GELAR PERKARA – Gelar perkara penyaluran CPMI nonprosedural di kantor BP3MI Kalsel di Banjarbaru, Senin (2/2). Ditemukan unsur tindak pidana sehingga kasus dinaikkan ke tahap penyidikan.
INSPIRASITALA.CO.ID, BANJARBARU – Balai Pelayanan Pelindungan Pekerja Migran Indonesia (BP3MI) Kalimantan Selatan memulangkan lima Calon Pekerja Migran Indonesia (CPMI) asal Kabupaten Hulu Sungai Selatan (HSS) yang terindikasi direkrut dan ditempatkan secara nonprosedural ke Arab Saudi.
Kepulangan kelima CPMI tersebut berlangsung di Bandara Internasional Syamsudin Noor, Banjarbaru, Rabu (4/2/2026) hari ini. Pemulangan dilakukan setelah para CPMI sebelumnya menjalani layanan pelindungan sementara di shelter BP3MI Banten.
Lima CPMI yang dipulangkan masing-masing berinisial S, My, Ms, I, dan Mk.
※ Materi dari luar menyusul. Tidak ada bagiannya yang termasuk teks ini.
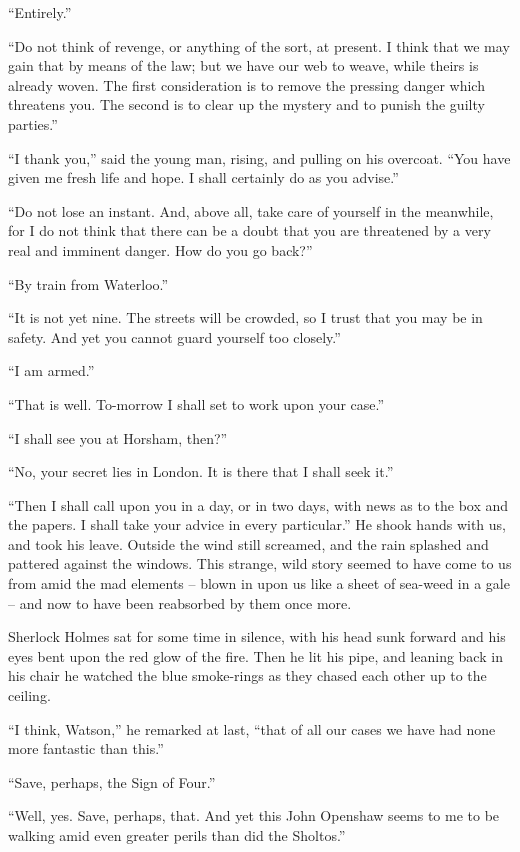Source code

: “Entirely.”

“Do not think of revenge, or anything of the sort, at present.
I think that we may gain that by means of the law; but
we have our web to weave, while theirs is already woven. The
first consideration is to remove the pressing danger which
threatens you. The second is to clear up the mystery and to
punish the guilty parties.”

“I thank you,” said the young man, rising, and pulling on
his overcoat. “You have given me fresh life and hope. I
shall certainly do as you advise.”

“Do not lose an instant. And, above all, take care of yourself
in the meanwhile, for I do not think that there can be a
doubt that you are threatened by a very real and imminent
danger. How do you go back?”

“By train from Waterloo.”

“It is not yet nine. The streets will be crowded, so I trust
that you may be in safety. And yet you cannot guard yourself
too closely.”

“I am armed.”

“That is well. To-morrow I shall set to work upon your
case.”

“I shall see you at Horsham, then?”

“No, your secret lies in London. It is there that I shall
seek it.”

“Then I shall call upon you in a day, or in two days, with
news as to the box and the papers. I shall take your advice
in every particular.” He shook hands with us, and took his
leave. Outside the wind still screamed, and the rain splashed
and pattered against the windows. This strange, wild story
seemed to have come to us from amid the mad elements -- blown
in upon us like a sheet of sea-weed in a gale -- and now
to have been reabsorbed by them once more.

Sherlock Holmes sat for some time in silence, with his head
sunk forward and his eyes bent upon the red glow of the fire.
Then he lit his pipe, and leaning back in his chair he watched
the blue smoke-rings as they chased each other up to the
ceiling.

“I think, Watson,” he remarked at last, “that of all our
cases we have had none more fantastic than this.”

“Save, perhaps, the Sign of Four.”

“Well, yes. Save, perhaps, that. And yet this John
Openshaw seems to me to be walking amid even greater perils than
did the Sholtos.”

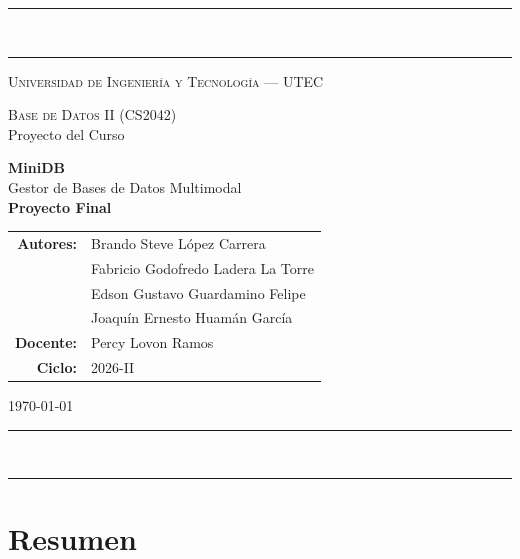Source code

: \documentclass[11pt]{article}
\begin{document}
\begin{titlepage}
\begin{center}
{\color{utecblue}\rule{\textwidth}{2.2pt}}\\[2.5pt]
{\color{utecblue!50}\rule{\textwidth}{0.6pt}}

\vspace{1.8cm}
{\large\scshape\color{grafito} Universidad de Ingeniería y Tecnología --- UTEC}

\vspace{2.2cm}
{\large\textsc{Base de Datos II (CS2042)}}\\[0.35cm]
{\color{grafito}\large Proyecto del Curso}

\vspace{1.4cm}
{\color{utecblue}\Huge\bfseries MiniDB}\\[0.45cm]
{\LARGE Gestor de Bases de Datos Multimodal}\\[1.1cm]
{\color{petroleo}\Large\bfseries Proyecto Final}

\vfill
\begin{tabular}{rl}
\textbf{Autores:} & Brando Steve López Carrera \\[2pt]
                  & Fabricio Godofredo Ladera La Torre \\[2pt]
                  & Edson Gustavo Guardamino Felipe \\[2pt]
                  & Joaquín Ernesto Huamán García \\[6pt]
\textbf{Docente:} & Percy Lovon Ramos \\[2pt]
\textbf{Ciclo:}   & 2026-II \\
\end{tabular}

\vspace{1.2cm}
{\color{grafito}\large \today}\\[0.6cm]
{\color{utecblue!50}\rule{\textwidth}{0.6pt}}\\[2.5pt]
{\color{utecblue}\rule{\textwidth}{2.2pt}}
\end{center}
\end{titlepage}

\tableofcontents
\newpage

\section*{Resumen}
\end{document}

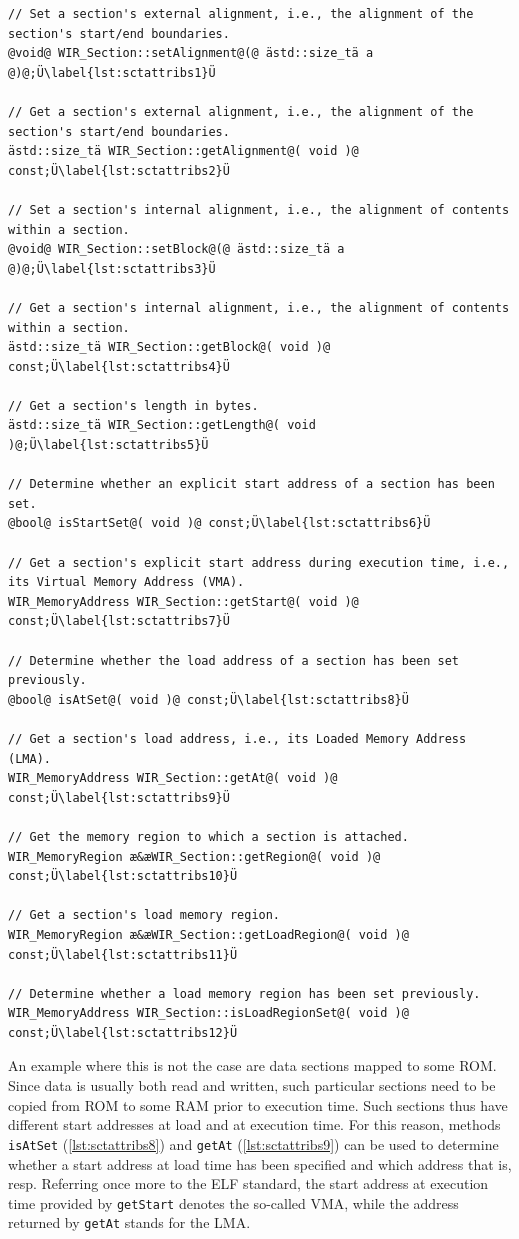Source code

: \begin{lstlisting}[style=code,float=ht,caption={Characteristic Attributes of Class \texttt{WIR\_Section}},label=lst:sctattribs]
// Set a section's external alignment, i.e., the alignment of the section's start/end boundaries.
@void@ WIR_Section::setAlignment@(@ ästd::size_tä a @)@;Ü\label{lst:sctattribs1}Ü

// Get a section's external alignment, i.e., the alignment of the section's start/end boundaries.
ästd::size_tä WIR_Section::getAlignment@( void )@ const;Ü\label{lst:sctattribs2}Ü

// Set a section's internal alignment, i.e., the alignment of contents within a section.
@void@ WIR_Section::setBlock@(@ ästd::size_tä a @)@;Ü\label{lst:sctattribs3}Ü

// Get a section's internal alignment, i.e., the alignment of contents within a section.
ästd::size_tä WIR_Section::getBlock@( void )@ const;Ü\label{lst:sctattribs4}Ü

// Get a section's length in bytes.
ästd::size_tä WIR_Section::getLength@( void )@;Ü\label{lst:sctattribs5}Ü

// Determine whether an explicit start address of a section has been set.
@bool@ isStartSet@( void )@ const;Ü\label{lst:sctattribs6}Ü

// Get a section's explicit start address during execution time, i.e., its Virtual Memory Address (VMA).
WIR_MemoryAddress WIR_Section::getStart@( void )@ const;Ü\label{lst:sctattribs7}Ü

// Determine whether the load address of a section has been set previously.
@bool@ isAtSet@( void )@ const;Ü\label{lst:sctattribs8}Ü

// Get a section's load address, i.e., its Loaded Memory Address (LMA).
WIR_MemoryAddress WIR_Section::getAt@( void )@ const;Ü\label{lst:sctattribs9}Ü

// Get the memory region to which a section is attached.
WIR_MemoryRegion æ&æWIR_Section::getRegion@( void )@ const;Ü\label{lst:sctattribs10}Ü

// Get a section's load memory region.
WIR_MemoryRegion æ&æWIR_Section::getLoadRegion@( void )@ const;Ü\label{lst:sctattribs11}Ü

// Determine whether a load memory region has been set previously.
WIR_MemoryAddress WIR_Section::isLoadRegionSet@( void )@ const;Ü\label{lst:sctattribs12}Ü
\end{lstlisting}

An example where this is not the case are data sections mapped to some \gls{ROM}.
Since data is usually both read and written, such particular sections need to be copied from \gls{ROM} to some \gls{RAM} prior to execution time.
Such sections thus have different start addresses at load and at execution time.
For this reason, methods \texttt{isAtSet} (\cref{lst:sctattribs8}) and \texttt{getAt} (\cref{lst:sctattribs9}) can be used to determine whether a start address at load time has been specified and which address that is, resp.
Referring once more to the \gls{ELF} standard, the start address at execution time provided by \texttt{getStart} denotes the so-called \gls{VMA}, while the address returned by \texttt{getAt} stands for the \gls{LMA}.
Seluruhnya perempuan dan berasal dari Kabupaten Hulu Sungai Selatan.
Berawal dari Laporan Warga di Bogor
Kepala BP3MI Kalimantan Selatan, Ady Eldiwan, menjelaskan bahwa penanganan perkara ini bermula dari pengaduan masyarakat yang diterima BP3MI Kalimantan Selatan pada 19 Januari 2026.
Pengaduan tersebut berkaitan dengan temuan tiga CPMI asal Kalimantan Selatan yang berada di wilayah Bogor, Jawa Barat, dalam kondisi tanpa kejelasan proses penempatan kerja.
Dari hasil pendalaman, diketahui bahwa para CPMI dijanjikan bekerja ke Arab Saudi sebagai Penata Laksana Rumah Tangga (PLRT) melalui jalur nonprosedural.
13 CPMI Asal Kalsel Direkrut
Berdasarkan keterangan para korban, total terdapat 13 CPMI asal Kalimantan Selatan yang direkrut oleh terduga calo berinisial M atau Mj, warga Kabupaten Tanah Laut.
Para CPMI diberangkatkan dari Pelabuhan Trisakti Banjarmasin menuju Surabaya, lalu melanjutkan perjalanan ke Jakarta dan Kabupaten Bogor.
Selama proses tersebut, mereka ditampung di beberapa lokasi tanpa kejelasan dokumen penempatan, perusahaan penyalur, maupun jadwal keberangkatan.
Sebelas CPMI Berhasil Dipastikan Selamat
BP3MI Kalimantan Selatan mencatat, dari total 13 CPMI tersebut:
– 11 orang berhasil dipastikan selamat,
– 1 orang dilaporkan melarikan diri,
– 1 orang telah berangkat ke Arab Saudi sebelum proses penyelamatan dilakukan.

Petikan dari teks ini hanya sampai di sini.